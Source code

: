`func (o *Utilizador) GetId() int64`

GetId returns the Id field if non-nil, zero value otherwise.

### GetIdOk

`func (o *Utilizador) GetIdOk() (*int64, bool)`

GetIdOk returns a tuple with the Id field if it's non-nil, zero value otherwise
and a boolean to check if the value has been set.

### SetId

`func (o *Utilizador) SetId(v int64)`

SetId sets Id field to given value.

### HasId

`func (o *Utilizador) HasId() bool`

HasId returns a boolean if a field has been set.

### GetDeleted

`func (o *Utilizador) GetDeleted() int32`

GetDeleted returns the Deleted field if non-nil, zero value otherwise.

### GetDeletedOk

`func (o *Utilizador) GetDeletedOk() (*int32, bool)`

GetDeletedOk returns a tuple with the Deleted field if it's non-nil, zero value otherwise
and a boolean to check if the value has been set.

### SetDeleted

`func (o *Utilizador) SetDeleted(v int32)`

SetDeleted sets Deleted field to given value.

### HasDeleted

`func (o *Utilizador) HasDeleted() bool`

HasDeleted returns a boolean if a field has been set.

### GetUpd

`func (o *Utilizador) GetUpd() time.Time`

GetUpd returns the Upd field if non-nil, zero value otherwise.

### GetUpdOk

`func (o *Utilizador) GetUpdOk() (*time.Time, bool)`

----

» **Problem requirements**
Write the "### HasDeleted" line and all later lines exactly. Stop at the end of the data.

» **Exercise output**
### HasDeleted

`func (o *Utilizador) HasDeleted() bool`

HasDeleted returns a boolean if a field has been set.

### GetUpd

`func (o *Utilizador) GetUpd() time.Time`

GetUpd returns the Upd field if non-nil, zero value otherwise.

### GetUpdOk

`func (o *Utilizador) GetUpdOk() (*time.Time, bool)`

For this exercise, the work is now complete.